* _Input data_:
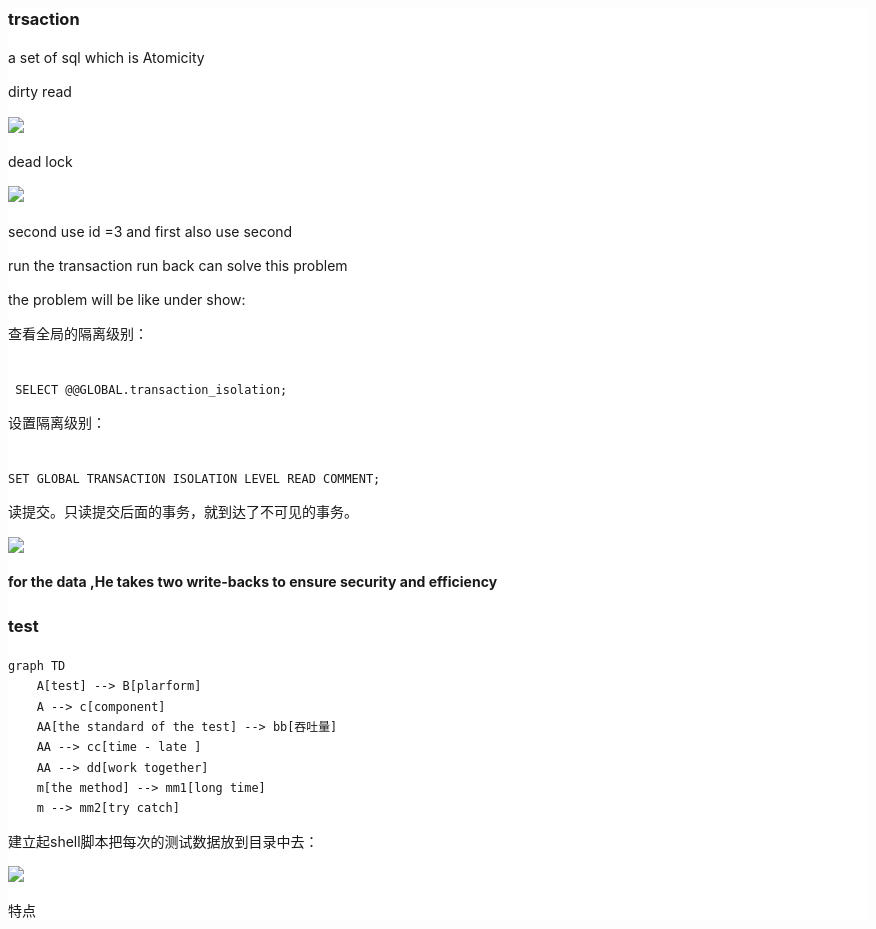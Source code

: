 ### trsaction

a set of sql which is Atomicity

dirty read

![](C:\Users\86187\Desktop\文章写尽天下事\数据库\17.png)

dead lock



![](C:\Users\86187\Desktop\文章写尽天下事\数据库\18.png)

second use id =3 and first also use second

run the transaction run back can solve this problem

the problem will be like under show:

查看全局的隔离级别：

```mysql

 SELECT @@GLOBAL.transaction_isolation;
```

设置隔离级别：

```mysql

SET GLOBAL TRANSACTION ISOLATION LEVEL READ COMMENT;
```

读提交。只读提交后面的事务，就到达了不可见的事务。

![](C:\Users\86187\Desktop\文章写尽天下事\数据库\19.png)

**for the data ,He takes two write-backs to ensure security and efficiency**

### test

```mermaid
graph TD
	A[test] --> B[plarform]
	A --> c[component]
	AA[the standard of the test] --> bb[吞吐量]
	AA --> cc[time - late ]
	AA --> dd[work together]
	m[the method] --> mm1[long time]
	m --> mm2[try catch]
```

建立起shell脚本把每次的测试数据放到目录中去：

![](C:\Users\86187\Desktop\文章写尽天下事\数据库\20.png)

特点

* _Your goal_:
Check each line of the records above for the word "文章写尽天下事", then give the number of lines that have it, with no other words.

* _The answer_:
4